Breaking ground on February 15-16, 2023, witnesses described the sound of snapping trees “like the loudest gunshots you’ve ever heard,” with the carnage causing more than NZ $13.5 billion in damage – forever changing how slash is managed in NZ forests.

And whilst insurance companies are busy processing more than NZ $1.73 billion in insurance claims, the Luxon government is grappling with a ticking infrastructure time bomb – with experts projecting that 15,000 extra workers will be needed by late 2025 to work on critical road rail, water and energy projects destroyed by the cyclone and slash.

Some of the local heroes who stepped up in the crucial early hours of Cyclone Gabrielle say if they’d waited for emergency agencies to act, hundreds could have died – footage courtesy of @newshubnz.

Deep in the heart of Central Hawke’s Bay, split into two after the cyclone swept away the Tūtaekurī River bridge, local Mayor Alex Walker said the anniversary was an opportunity to come together, reflect and renew a commitment to build back stronger.

“Cyclone Gabrielle caused deep loss here in Tamatea Central Hawkes Bay.

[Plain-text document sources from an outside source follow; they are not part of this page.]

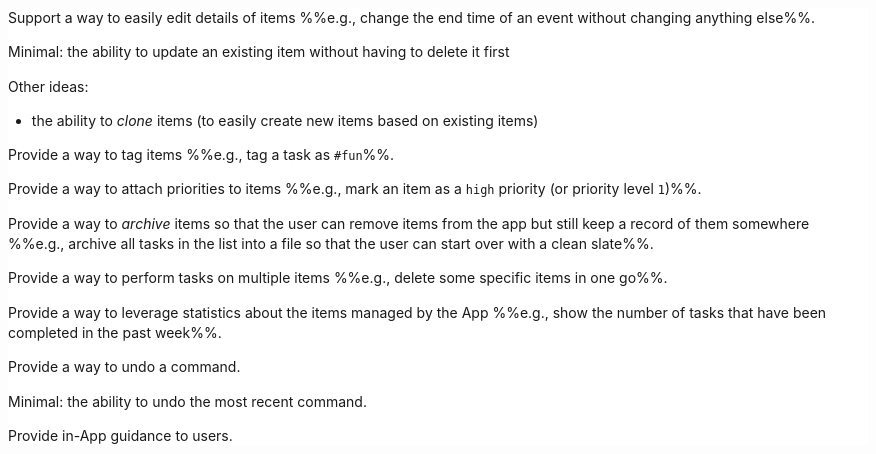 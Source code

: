 Support a way to easily edit details of items %%e.g., change the end time of an event without changing anything else%%.

Minimal: the ability to update an existing item without having to delete it first

Other ideas:
* the ability to _clone_ items (to easily create new items based on existing items)
</div>
<div id="C-Tagging">
<include boilerplate src="dukeExtensionTitle.md" var-extId="C-Tagging" var-extStyle="success"
         var-extHeading="Tagging items"/>

Provide a way to tag items %%e.g., tag a task as `#fun`%%.
</div>
<div id="C-Priority">
<include boilerplate src="dukeExtensionTitle.md" var-extId="C-Priority" var-extStyle="success"
         var-extHeading="Prioritizing items"/>

Provide a way to attach priorities to items %%e.g., mark an item as a `high` priority (or priority level `1`)%%.
</div>
<div id="C-Archive">
<include boilerplate src="dukeExtensionTitle.md" var-extId="C-Archive" var-extStyle="success"
         var-extHeading="Archiving items"/>

Provide a way to _archive_ items so that the user can remove items from the app but still keep a record of them somewhere %%e.g., archive all tasks in the list into a file so that the user can start over with a clean slate%%.
</div>
<div id="C-MassOps">
<include boilerplate src="dukeExtensionTitle.md" var-extId="C-MassOps" var-extStyle="success"
         var-extHeading="Mass operations"/>

Provide a way to perform tasks on multiple items %%e.g., delete some specific items in one go%%.
</div>
<div id="C-Statistics">
<include boilerplate src="dukeExtensionTitle.md" var-extId="C-Statistics" var-extStyle="success"
         var-extHeading="Statistics and insights"/>

Provide a way to leverage statistics about the items managed by the App %%e.g., show the number of tasks that have been completed in the past week%%.
</div>
<div id="C-UndoRedo">
<include boilerplate src="dukeExtensionTitle.md" var-extId="C-Undo" var-extStyle="success"
         var-extHeading="Undo"/>

Provide a way to undo a command.

Minimal: the ability to undo the most recent command.
</div>
<div id="C-Help">
<include boilerplate src="dukeExtensionTitle.md" var-extId="C-Help" var-extStyle="success"
         var-extHeading="Give help to users"/>

Provide in-App guidance to users.
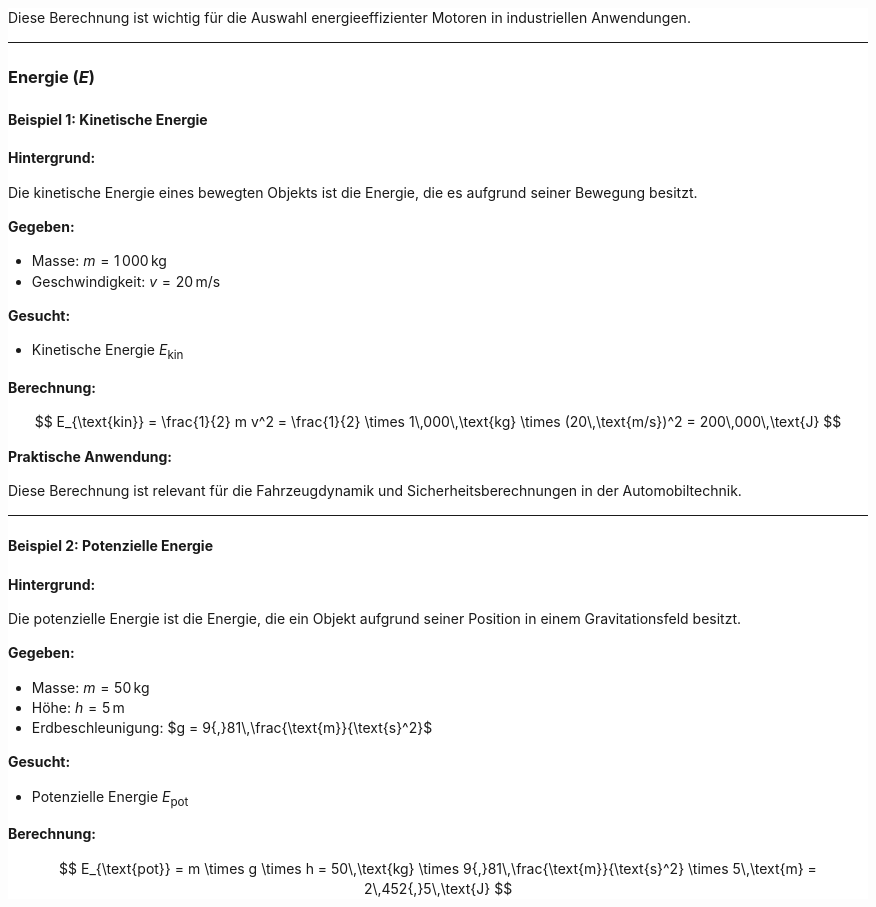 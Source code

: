 Diese Berechnung ist wichtig für die Auswahl energieeffizienter Motoren in industriellen Anwendungen.

---

### Energie ($E$)

#### Beispiel 1: Kinetische Energie

**Hintergrund:**

Die kinetische Energie eines bewegten Objekts ist die Energie, die es aufgrund seiner Bewegung besitzt.

**Gegeben:**

- Masse: $m = 1\,000\,\text{kg}$
- Geschwindigkeit: $v = 20\,\text{m/s}$

**Gesucht:**

- Kinetische Energie $E_{\text{kin}}$

**Berechnung:**

$$
E_{\text{kin}} = \frac{1}{2} m v^2 = \frac{1}{2} \times 1\,000\,\text{kg} \times (20\,\text{m/s})^2 = 200\,000\,\text{J}
$$

**Praktische Anwendung:**

Diese Berechnung ist relevant für die Fahrzeugdynamik und Sicherheitsberechnungen in der Automobiltechnik.

---

#### Beispiel 2: Potenzielle Energie

**Hintergrund:**

Die potenzielle Energie ist die Energie, die ein Objekt aufgrund seiner Position in einem Gravitationsfeld besitzt.

**Gegeben:**

- Masse: $m = 50\,\text{kg}$
- Höhe: $h = 5\,\text{m}$
- Erdbeschleunigung: $g = 9{,}81\,\frac{\text{m}}{\text{s}^2}$

**Gesucht:**

- Potenzielle Energie $E_{\text{pot}}$

**Berechnung:**

$$
E_{\text{pot}} = m \times g \times h = 50\,\text{kg} \times 9{,}81\,\frac{\text{m}}{\text{s}^2} \times 5\,\text{m} = 2\,452{,}5\,\text{J}
$$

Whanau lost loved ones, and people’s lives, livelihoods, homes, farms and communities have been impacted forever,” he said.

According to Mayor Walker, the region’s road network remains decimated, “we have about NZ $129 million worth of damage,” before adding, “many in our community are still having delays or detours that have to navigate how they go about their daily lives.”

However, “the resilience, grit, spirit and determination that has pulled over our community has been amazing…with our community rebuilding – hand in hand with the recovery teams and iwi.”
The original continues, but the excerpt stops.